[Data in this exercise]

- Opening Delimiter -

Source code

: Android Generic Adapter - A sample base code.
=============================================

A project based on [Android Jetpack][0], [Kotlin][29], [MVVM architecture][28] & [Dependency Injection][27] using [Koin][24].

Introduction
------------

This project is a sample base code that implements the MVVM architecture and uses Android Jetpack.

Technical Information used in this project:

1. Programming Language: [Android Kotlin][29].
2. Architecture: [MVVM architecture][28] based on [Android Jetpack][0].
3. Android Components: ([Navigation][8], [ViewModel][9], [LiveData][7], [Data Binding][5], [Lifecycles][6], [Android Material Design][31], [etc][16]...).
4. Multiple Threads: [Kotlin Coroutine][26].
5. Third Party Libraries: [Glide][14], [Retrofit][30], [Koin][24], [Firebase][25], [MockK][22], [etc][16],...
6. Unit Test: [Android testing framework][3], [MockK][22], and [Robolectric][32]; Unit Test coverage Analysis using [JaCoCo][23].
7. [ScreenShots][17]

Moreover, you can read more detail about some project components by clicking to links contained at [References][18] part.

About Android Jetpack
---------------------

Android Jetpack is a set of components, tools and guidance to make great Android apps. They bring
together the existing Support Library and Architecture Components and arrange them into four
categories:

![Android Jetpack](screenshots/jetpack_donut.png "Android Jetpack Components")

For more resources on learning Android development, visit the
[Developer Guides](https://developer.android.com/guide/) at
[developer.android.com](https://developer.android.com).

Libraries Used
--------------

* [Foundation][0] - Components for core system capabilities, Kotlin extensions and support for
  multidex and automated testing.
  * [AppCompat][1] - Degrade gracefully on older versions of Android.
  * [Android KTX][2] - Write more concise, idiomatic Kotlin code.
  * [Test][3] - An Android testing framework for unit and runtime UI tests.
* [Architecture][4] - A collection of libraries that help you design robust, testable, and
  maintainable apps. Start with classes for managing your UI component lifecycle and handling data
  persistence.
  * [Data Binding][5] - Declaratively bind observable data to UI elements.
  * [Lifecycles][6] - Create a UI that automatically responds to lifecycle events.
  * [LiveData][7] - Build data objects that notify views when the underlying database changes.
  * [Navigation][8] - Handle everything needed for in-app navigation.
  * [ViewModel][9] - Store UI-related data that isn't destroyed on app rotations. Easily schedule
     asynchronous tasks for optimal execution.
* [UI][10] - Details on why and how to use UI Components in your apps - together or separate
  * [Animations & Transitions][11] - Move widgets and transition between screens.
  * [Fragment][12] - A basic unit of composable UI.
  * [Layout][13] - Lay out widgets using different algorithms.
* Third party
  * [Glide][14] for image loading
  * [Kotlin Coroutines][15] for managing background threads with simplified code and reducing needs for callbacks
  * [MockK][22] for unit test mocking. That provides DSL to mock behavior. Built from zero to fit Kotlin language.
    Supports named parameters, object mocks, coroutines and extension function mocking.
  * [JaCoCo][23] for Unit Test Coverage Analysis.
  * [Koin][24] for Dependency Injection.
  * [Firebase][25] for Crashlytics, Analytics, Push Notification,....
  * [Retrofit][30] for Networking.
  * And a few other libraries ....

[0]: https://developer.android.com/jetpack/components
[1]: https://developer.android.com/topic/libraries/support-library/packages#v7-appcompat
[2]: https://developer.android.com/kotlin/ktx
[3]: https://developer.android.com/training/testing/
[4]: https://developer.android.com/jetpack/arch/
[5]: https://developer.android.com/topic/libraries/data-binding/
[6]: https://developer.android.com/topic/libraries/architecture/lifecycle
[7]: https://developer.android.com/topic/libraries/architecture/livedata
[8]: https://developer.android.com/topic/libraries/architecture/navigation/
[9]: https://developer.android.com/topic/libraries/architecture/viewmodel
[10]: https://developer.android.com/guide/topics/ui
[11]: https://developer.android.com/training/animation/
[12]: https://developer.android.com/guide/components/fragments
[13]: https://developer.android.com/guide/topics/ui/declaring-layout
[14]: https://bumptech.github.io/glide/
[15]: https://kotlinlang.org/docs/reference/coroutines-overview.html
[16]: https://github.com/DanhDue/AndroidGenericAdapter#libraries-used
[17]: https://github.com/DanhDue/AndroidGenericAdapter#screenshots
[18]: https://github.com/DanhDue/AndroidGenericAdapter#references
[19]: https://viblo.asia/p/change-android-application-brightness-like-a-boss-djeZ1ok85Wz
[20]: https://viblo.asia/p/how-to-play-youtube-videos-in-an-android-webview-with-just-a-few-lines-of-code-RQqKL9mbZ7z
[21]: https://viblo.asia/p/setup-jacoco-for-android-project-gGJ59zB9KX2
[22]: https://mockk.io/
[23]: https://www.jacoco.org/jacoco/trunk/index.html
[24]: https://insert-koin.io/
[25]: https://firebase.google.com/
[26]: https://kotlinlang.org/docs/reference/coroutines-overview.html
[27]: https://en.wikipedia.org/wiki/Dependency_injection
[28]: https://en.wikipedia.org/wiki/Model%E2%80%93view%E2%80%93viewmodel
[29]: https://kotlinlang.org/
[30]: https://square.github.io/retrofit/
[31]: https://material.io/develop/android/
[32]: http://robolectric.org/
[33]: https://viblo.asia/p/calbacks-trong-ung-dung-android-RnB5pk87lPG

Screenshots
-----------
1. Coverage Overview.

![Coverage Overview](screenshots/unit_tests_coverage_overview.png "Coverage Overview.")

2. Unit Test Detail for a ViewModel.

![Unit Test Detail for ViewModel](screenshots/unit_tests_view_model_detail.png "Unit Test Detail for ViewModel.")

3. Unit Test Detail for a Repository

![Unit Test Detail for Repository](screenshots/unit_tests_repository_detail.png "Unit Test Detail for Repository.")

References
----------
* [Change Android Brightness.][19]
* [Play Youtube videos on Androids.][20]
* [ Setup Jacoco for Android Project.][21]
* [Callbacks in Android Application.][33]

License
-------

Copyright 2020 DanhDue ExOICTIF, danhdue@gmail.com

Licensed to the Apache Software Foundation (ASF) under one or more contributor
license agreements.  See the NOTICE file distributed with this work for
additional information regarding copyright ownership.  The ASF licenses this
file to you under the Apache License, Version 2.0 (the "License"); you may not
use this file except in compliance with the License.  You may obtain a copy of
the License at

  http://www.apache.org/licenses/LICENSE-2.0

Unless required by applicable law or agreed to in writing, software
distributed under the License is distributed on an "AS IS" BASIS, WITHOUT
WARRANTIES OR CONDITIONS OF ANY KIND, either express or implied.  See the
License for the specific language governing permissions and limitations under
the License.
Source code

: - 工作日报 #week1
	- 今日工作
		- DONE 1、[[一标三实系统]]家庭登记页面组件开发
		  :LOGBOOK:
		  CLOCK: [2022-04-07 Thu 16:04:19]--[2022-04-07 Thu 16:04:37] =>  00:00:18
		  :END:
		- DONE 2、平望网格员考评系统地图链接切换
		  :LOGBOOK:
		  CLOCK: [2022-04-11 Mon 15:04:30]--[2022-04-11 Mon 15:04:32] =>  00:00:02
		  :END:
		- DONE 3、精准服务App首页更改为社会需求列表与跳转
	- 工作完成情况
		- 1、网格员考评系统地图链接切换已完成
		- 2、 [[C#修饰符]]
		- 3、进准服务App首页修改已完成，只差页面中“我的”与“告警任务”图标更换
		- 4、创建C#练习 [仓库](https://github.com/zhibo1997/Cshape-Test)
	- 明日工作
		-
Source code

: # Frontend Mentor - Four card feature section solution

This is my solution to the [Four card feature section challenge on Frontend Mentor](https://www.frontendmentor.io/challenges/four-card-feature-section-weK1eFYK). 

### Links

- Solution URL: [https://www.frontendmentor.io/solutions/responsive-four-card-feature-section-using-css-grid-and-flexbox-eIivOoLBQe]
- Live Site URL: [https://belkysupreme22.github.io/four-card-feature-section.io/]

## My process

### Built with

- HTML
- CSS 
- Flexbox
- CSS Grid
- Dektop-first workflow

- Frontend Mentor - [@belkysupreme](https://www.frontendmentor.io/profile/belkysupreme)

- Closing Delimiter -

[Exercise description]
Reproduce exactly, and with no other material, the lines between those holding "for image loading" and "[0]: https://developer.android.com/jetpack/components", inclusive.

[Exercise response]
  * [Glide][14] for image loading
  * [Kotlin Coroutines][15] for managing background threads with simplified code and reducing needs for callbacks
  * [MockK][22] for unit test mocking. That provides DSL to mock behavior. Built from zero to fit Kotlin language.
    Supports named parameters, object mocks, coroutines and extension function mocking.
  * [JaCoCo][23] for Unit Test Coverage Analysis.
  * [Koin][24] for Dependency Injection.
  * [Firebase][25] for Crashlytics, Analytics, Push Notification,....
  * [Retrofit][30] for Networking.
  * And a few other libraries ....

[0]: https://developer.android.com/jetpack/components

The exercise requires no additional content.